Che fosse tra i papabili a ricevere l’alloro massimo a cui gli chef possano ambire, non ci voleva certo un genio a dirlo. Se nel recente passato ho scritto e ribadito che la nuova stella Michelin in Puglia sarebbe stata la sua, è perché (nonostante l’età) Solaika Marrocco sta riscuotendo consensi di pubblico e di critica da un bel po’ di tempo. La lista di spillette che la nostra intervistata di oggi ha conquistato ed applicato sulla sua giacca bianca, in effetti, era già lunga prima di questo magico 2021: Miglior Chef Emergente per Gambero Rosso, Miglior 30 Under 30 per Forbes Italia, Premio Birra Moretti Grand Cru 2017. Un corsus honorum che ha completato, come tutti sanno, con la Stella Michelin 2022 + Premio Speciale giovane dell’anno, sempre secondo il simpatico omino delle gomme.
- Vi riporterò questa lunga chiacchierata suddividendola in tre parti. Tre episodi, come in una bella serie targata Netflix.

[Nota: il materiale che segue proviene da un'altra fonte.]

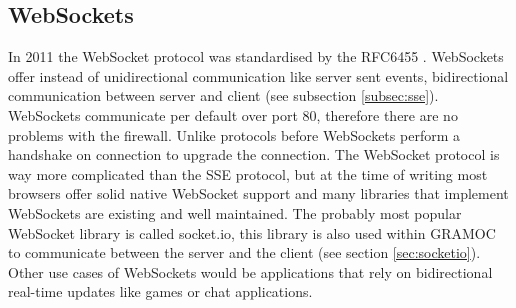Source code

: \subsection{WebSockets}
In 2011 the WebSocket protocol was standardised by the RFC6455 \autocite{rfc6455}. WebSockets offer instead of unidirectional communication like server sent events, bidirectional communication between server and client (see subsection \vref{subsec:sse}). WebSockets communicate per default over port 80, therefore there are no problems with the firewall. Unlike protocols before WebSockets perform a handshake on connection to upgrade the connection. The WebSocket protocol is way more complicated than the SSE protocol, but at the time of writing most browsers offer solid native WebSocket support and many libraries that implement WebSockets are existing and well maintained. The probably most popular WebSocket library is called socket.io, this library is also used within GRAMOC to communicate between the server and the client (see section \vref{sec:socketio}). Other use cases of WebSockets would be applications that rely on bidirectional real-time updates like games or chat applications.

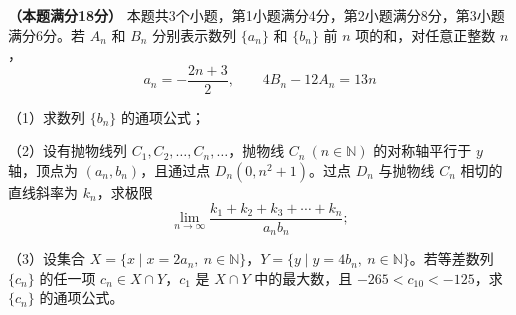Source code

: \begin{question}
\textbf{（本题满分18分）} 本题共3个小题，第1小题满分4分，第2小题满分8分，第3小题满分6分。若 $A_n$ 和 $B_n$ 分别表示数列 $\{a_n\}$ 和 $\{b_n\}$ 前 $n$ 项的和，对任意正整数 $n$，
\nopagebreak[4]
\[
a_n=-\frac{2n+3}{2},\qquad 4B_n-12A_n=13n
\]

（1）求数列 $\{b_n\}$ 的通项公式；

（2）设有抛物线列 $C_1,C_2,\ldots,C_n,\ldots$，抛物线 $C_n\ (n\in\mathbb N)$ 的对称轴平行于 $y$ 轴，顶点为 $(a_n,b_n)$，且通过点 $D_n(0,n^2+1)$。过点 $D_n$ 与抛物线 $C_n$ 相切的直线斜率为 $k_n$，求极限
\nopagebreak[4]
\[
\lim_{n\to\infty}\frac{k_1+k_2+k_3+\cdots+k_n}{a_nb_n};
\]

（3）设集合 $X=\{x\mid x=2a_n,\ n\in\mathbb N\}$，$Y=\{y\mid y=4b_n,\ n\in\mathbb N\}$。若等差数列 $\{c_n\}$ 的任一项 $c_n\in X\cap Y$，$c_1$ 是 $X\cap Y$ 中的最大数，且 $-265<c_{10}<-125$，求 $\{c_n\}$ 的通项公式。

\end{question}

Già me lo vedo: la casa di Solaika! Si tratta di una serie TV della quale nemmeno tu puoi farci spoiler.
Dai, ok, la smetto di cazzeggiare e iniziamo subito con questa intervista: cara Solaika, in che maniera ti definiresti? Quale aforisma sembra fatto appositamente per te?
Il termine perseveranza mi descrive alla perfezione.

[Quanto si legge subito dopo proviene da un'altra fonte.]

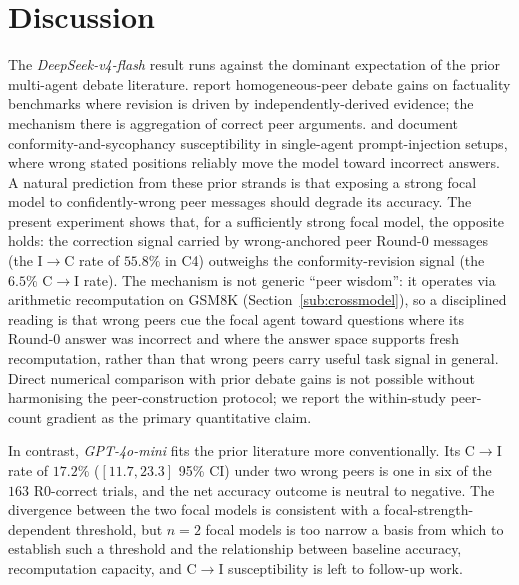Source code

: \documentclass[review,3p,authoryear]{elsarticle}
\begin{document}
\section{Discussion}
\label{sec:discussion}

The \textit{DeepSeek-v4-flash} result runs against the dominant
expectation of the prior multi-agent debate literature.
\citet{du2023improving} report homogeneous-peer debate gains on
factuality benchmarks where revision is driven by
independently-derived evidence; the mechanism there is aggregation of
correct peer arguments.
\citet{koo2024benchmarking} and \citet{sharma2023towards} document
conformity-and-sycophancy susceptibility in single-agent
prompt-injection setups, where wrong stated positions reliably move
the model toward incorrect answers.
A natural prediction from these prior strands is that exposing a
strong focal model to confidently-wrong peer messages should degrade
its accuracy.
The present experiment shows that, for a sufficiently strong focal
model, the opposite holds: the correction signal carried by
wrong-anchored peer Round-0 messages (the I$\rightarrow$C rate of
$55.8\%$ in C4) outweighs the conformity-revision signal (the $6.5\%$
C$\rightarrow$I rate).
The mechanism is not generic ``peer wisdom'': it operates via
arithmetic recomputation on GSM8K (Section~\ref{sub:crossmodel}), so
a disciplined reading is that wrong peers cue the focal agent toward
questions where its Round-0 answer was incorrect and where the answer
space supports fresh recomputation, rather than that wrong peers
carry useful task signal in general.
Direct numerical comparison with prior debate gains is not possible
without harmonising the peer-construction protocol; we report the
within-study peer-count gradient as the primary quantitative claim.

In contrast, \textit{GPT-4o-mini} fits the prior literature more
conventionally.
Its C$\rightarrow$I rate of $17.2\%$ ($[11.7, 23.3]$ 95\% CI) under
two wrong peers is one in six of the $163$ R0-correct trials, and the
net accuracy outcome is neutral to negative.
The divergence between the two focal models is consistent with a
focal-strength-dependent threshold, but $n = 2$ focal models is too
narrow a basis from which to establish such a threshold and the
relationship between baseline accuracy, recomputation capacity, and
C$\rightarrow$I susceptibility is left to follow-up work.
\end{document}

Una frase che mi calza a pennello, invece, è quella di Zig Zagler “your attitude not your aptitude, will determine your altidute” (il tuo atteggiamento, non la tua attitudine, determinerà la tua altitudine).
Ricordi i tuoi primi passi in cucina?
Mi si ferma il cuore quando penso al “momento della spesa con mamma”. Lungo il tragitto c’era un panificio che attirava la mia attenzione, un posto magico dal quale non riuscivo a staccare lo sguardo, anche quando ormai eravamo lontane. Pensa un po’, in quello stesso posto sono andata a lavorarci (o meglio, a dare una mano, visto che avevo solo dieci anni). Mi fermavo dopo scuola e ci rimanevo fino a quando non diventava buio. Quella è stata la prima volta in cui ho capito quanto sacrificio c’è dietro questo mestiere, l’ho letto nelle mani stupendamente ‘’scritte dal lavoro” del maestro panificatore.

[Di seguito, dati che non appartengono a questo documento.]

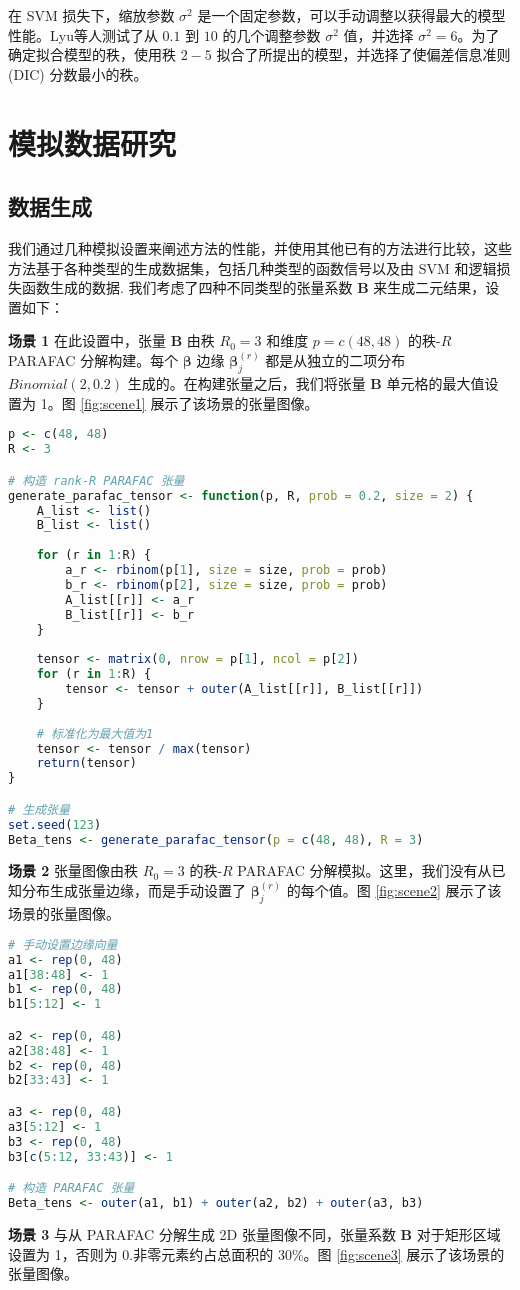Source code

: \documentclass[AutoFakeBold]{LZUThesis}
\newcommand{\scite}[1]{\textsuperscript{\cite{#1}}}
\begin{document}
在 SVM 损失下，缩放参数 $\sigma^2$ 是一个固定参数，可以手动调整以获得最大的模型性能。Lyu等人\scite{lyu2024bayesian}测试了从 $0.1$ 到 $10$ 的几个调整参数 $\sigma^2$ 值，并选择 $\sigma^2 = 6$。为了确定拟合模型的秩，使用秩 $2-5$ 拟合了所提出的模型，并选择了使偏差信息准则 (DIC) 分数最小的秩。

\chapter{模拟数据研究}
\section{数据生成}
我们通过几种模拟设置来阐述方法的性能，并使用其他已有的方法进行比较，这些方法基于各种类型的生成数据集，包括几种类型的函数信号以及由 SVM 和逻辑损失函数生成的数据. 我们考虑了四种不同类型的张量系数 $\boldsymbol{B}$ 来生成二元结果，设置如下：

\textbf{场景 1} 在此设置中，张量 $\boldsymbol{B}$ 由秩 $R_0 = 3$ 和维度 $p = c(48, 48)$ 的秩-$R$ PARAFAC 分解构建。每个 $\boldsymbol{\beta}$ 边缘 $\boldsymbol{\beta}_j^{(r)}$ 都是从独立的二项分布 $Binomial(2, 0.2)$ 生成的。在构建张量之后，我们将张量 $\boldsymbol{B}$ 单元格的最大值设置为 1。图 \ref{fig:scene1} 展示了该场景的张量图像。
\begin{lstlisting}[language=R]
p <- c(48, 48)
R <- 3

# 构造 rank-R PARAFAC 张量
generate_parafac_tensor <- function(p, R, prob = 0.2, size = 2) {
	A_list <- list()
	B_list <- list()
	
	for (r in 1:R) {
		a_r <- rbinom(p[1], size = size, prob = prob)
		b_r <- rbinom(p[2], size = size, prob = prob)
		A_list[[r]] <- a_r
		B_list[[r]] <- b_r
	}
	
	tensor <- matrix(0, nrow = p[1], ncol = p[2])
	for (r in 1:R) {
		tensor <- tensor + outer(A_list[[r]], B_list[[r]])
	}
	
	# 标准化为最大值为1
	tensor <- tensor / max(tensor)
	return(tensor)
}

# 生成张量
set.seed(123)
Beta_tens <- generate_parafac_tensor(p = c(48, 48), R = 3)
\end{lstlisting}

\textbf{场景 2} 张量图像由秩 $R_0 = 3$ 的秩-$R$ PARAFAC 分解模拟。这里，我们没有从已知分布生成张量边缘，而是手动设置了 $\boldsymbol{\beta}_j^{(r)}$ 的每个值。图 \ref{fig:scene2} 展示了该场景的张量图像。

\begin{lstlisting}[language=R]
# 手动设置边缘向量
a1 <- rep(0, 48)
a1[38:48] <- 1
b1 <- rep(0, 48)
b1[5:12] <- 1

a2 <- rep(0, 48)
a2[38:48] <- 1
b2 <- rep(0, 48)
b2[33:43] <- 1

a3 <- rep(0, 48)
a3[5:12] <- 1
b3 <- rep(0, 48)
b3[c(5:12, 33:43)] <- 1

# 构造 PARAFAC 张量
Beta_tens <- outer(a1, b1) + outer(a2, b2) + outer(a3, b3)

\end{lstlisting}
\textbf{场景 3} 与从 PARAFAC 分解生成 2D 张量图像不同，张量系数 $\boldsymbol{B}$ 对于矩形区域设置为 1，否则为 0.非零元素约占总面积的 30\%。图 \ref{fig:scene3} 展示了该场景的张量图像。
\end{document}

Perché hai scelto di sposare la causa della cucina?
Della cucina mi ha rapito praticamente tutto. Cucina è passione allo stato puro, è stimolo continuo, è responsabilità, soprattutto. Ho sempre pensato che cucinare per qualcuno sia uno degli atti d’amore più antichi e sinceri che ci sia. E’ come se il cliente, prenotando, si affidasse completamente a noi. E’ un ”noi” che sottolineo perché fare ristorazione vuol dire dare un’idea di team, d’insieme, senza fronzoli, senza primedonne. Cerchiamo costantemente di anticipare le esigenze della clientela proponendo un’identità sempre più definita della nostra offerta. Certo, questo comporta tanto tempo da dedicare allo studio, alla sperimentazione, al costante aggiornamento…
A proposito dello studio, quanto è importante per te?
Lo studio è fondamentale, come ho anticipato. Non si finisce mai di imparare. Prendere consapevolezza delle proprie capacità e conquistare gli obiettivi prefissati serve solo ad alzare ulteriormente l’asticella, sfidando noi stessi al rialzo.
Dobbiamo essere al passo con i tempi, con prodotti diversi, contaminazioni diverse, metodologie diverse di cottura. Non c’è innovazione senza tradizione, anzi, ti dirò di più, la percezione che ho è che oggi la vera innovazione sia la tradizione stessa.